Sunday, July 20, 2008



Yeah, me too.

And during my 90-minute-but-felt-like-90-hour drive home, I beat myself up good and plenty, but I had some time to think about what happened.

And honestly, I really don't know what to say.

I have never quit a race before. In fact, I don't quit ever (well, except for the random workout here and there during IM training when my body was just exhausted, and a recent run because I did it at noon when it was Africa hot - but again, those were physical and I made those workouts later).

I mean, fuck, I broke my back training for IM once, and turned around and did trained again. So right now, I am stunned. Stunned and disappointed.

So here's the thing- there is no question that physically, I was prepared. As much as I talked shit about it, I got my workouts in.

I toed shore of Lake Michigan today physically ready.

But mentally, I never showed up.

The warnings about the water temperature psyched me out, and the first time I stepped into the water to test it out, I let quitting enter my mind.

And it was pretty much over from there.

I made it about 200-300 yards, stopped, started, stopped again, started again.

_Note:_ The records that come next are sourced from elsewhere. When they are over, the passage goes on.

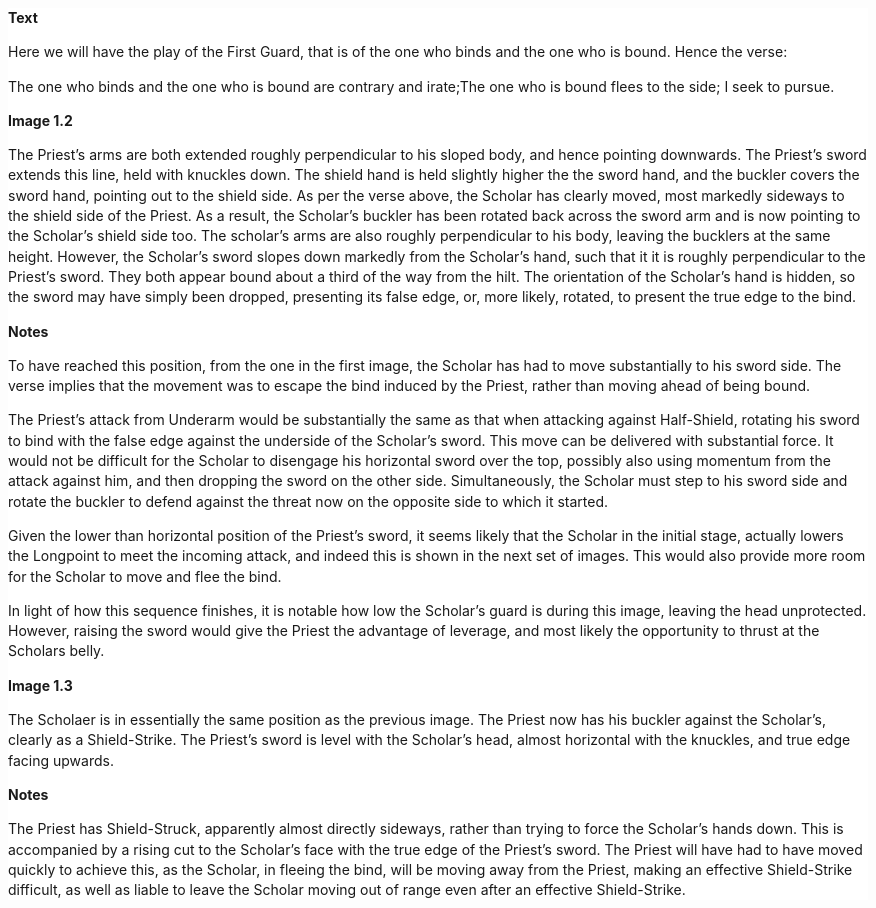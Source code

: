 **Text**

Here we will have the play of the First Guard, that is of the one who binds and the one who is bound. Hence the verse: 

The one who binds and the one who is bound are contrary and irate;The one who is bound flees to the side; I seek to pursue.

**Image 1.2**

The Priest’s arms are both extended roughly perpendicular to his sloped body, and hence pointing downwards. The Priest’s sword extends this line, held with knuckles down. The shield hand is held slightly higher the the sword hand, and the buckler covers the sword hand, pointing out to the shield side. As per the verse above, the Scholar has clearly moved, most markedly sideways to the shield side of the Priest. As a result, the Scholar’s buckler has been rotated back across the sword arm and is now pointing to the Scholar’s shield side too. The scholar’s arms are also roughly perpendicular to his body, leaving the bucklers at the same height. However, the Scholar’s sword slopes down markedly from the Scholar’s hand, such that it it is roughly perpendicular to the Priest’s sword. They both appear bound about a third of the way from the hilt. The orientation of the Scholar’s hand is hidden, so the sword may have simply been dropped, presenting its false edge, or, more likely, rotated, to present the true edge to the bind.

**Notes**

To have reached this position, from the one in the first image, the Scholar has had to move substantially to his sword side. The verse implies that the movement was to escape the bind induced by the Priest, rather than moving ahead of being bound.

The Priest’s attack from Underarm would be substantially the same as that when attacking against Half-Shield, rotating his sword to bind with the false edge against the underside of the Scholar’s sword. This move can be delivered with substantial force. It would not be difficult for the Scholar to disengage his horizontal sword over the top, possibly also using momentum from the attack against him, and then dropping the sword on the other side. Simultaneously, the Scholar must step to his sword side and rotate the buckler to defend against the threat now on the opposite side to which it started.

Given the lower than horizontal position of the Priest’s sword, it seems likely that the Scholar in the initial stage, actually lowers the Longpoint to meet the incoming attack, and indeed this is shown in the next set of images. This would also provide more room for the Scholar to move and flee the bind.

In light of how this sequence finishes, it is notable how low the Scholar’s guard is during this image, leaving the head unprotected. However, raising the sword would give the Priest the advantage of leverage, and most likely the opportunity to thrust at the Scholars belly.

**Image 1.3**

The Scholaer is in essentially the same position as the previous image. The Priest now has his buckler against the Scholar’s, clearly as a Shield-Strike. The Priest’s sword is level with the Scholar’s head, almost horizontal with the knuckles, and true edge facing upwards.

**Notes**

The Priest has Shield-Struck, apparently almost directly sideways, rather than trying to force the Scholar’s hands down. This is accompanied by a rising cut to the Scholar’s face with the true edge of the Priest’s sword. The Priest will have had to have moved quickly to achieve this, as the Scholar, in fleeing the bind, will be moving away from the Priest, making an effective Shield-Strike difficult, as well as liable to leave the Scholar moving out of range even after an effective Shield-Strike.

But I panicked – I literally couldn’t breath.

The cold literally took my breath away, and never gave it back.

Erin pulled up to me about 100 yards in, and told me that we would do this, we would swim together.

And Erin, if your reading this – I am so very grateful for that.

I just couldn’t do it.

I swam the 100 yards back to shore, and the second my foot hit the sand, the regret, second-guessing and sobs started. I made a mistake.

I could have swam on my back, doggy paddled – anything – just to regulate myself, but in that moment in that frigid water, I didn’t think of any other those things.

The only thing I thought was, “I can’t breath – I can’t do this.”

As I started back into shore, a guy on a surf board asked me if I needed help.

The tears welled up and I said, “I’m an Ironman – I should be able to do this – so no, I don’t need help.”

But who fucking cares about an Ironman three months ago? Seriously – who really gives a shit? Today was a new race, a new challenge. Ironman was the past, and this was the present.

The walk back to transition along the shore, I sobbed – I pussed out, and had no legitimate excuse. It’s not like I broke a leg, or crashed on the bike. I quit in my mind. I was, and am, so horribly ashamed.

I stood in transition and waited until everyone cleared out. I saw Ali and Chris, and Larry all come in, turned in my chip and left.

And as I walked my bike out of transition, there was this lady who screamed, “Yay 462!!! Way to go 462! You can do it!”

I smiled and turned to her and choked out, “No, I can’t. I just quit. I’m going home.”

In my whole life, nothing felt so humiliating as walking my bike up that hill, having hundreds of strangers stare at you and know you quit.

That said – let me say this – this is my first and last post about a DNF.


Because DNF will never happen again. No pain in the water would have ever compared to the shame I feel right now. And having felt it, I never want to feel it again.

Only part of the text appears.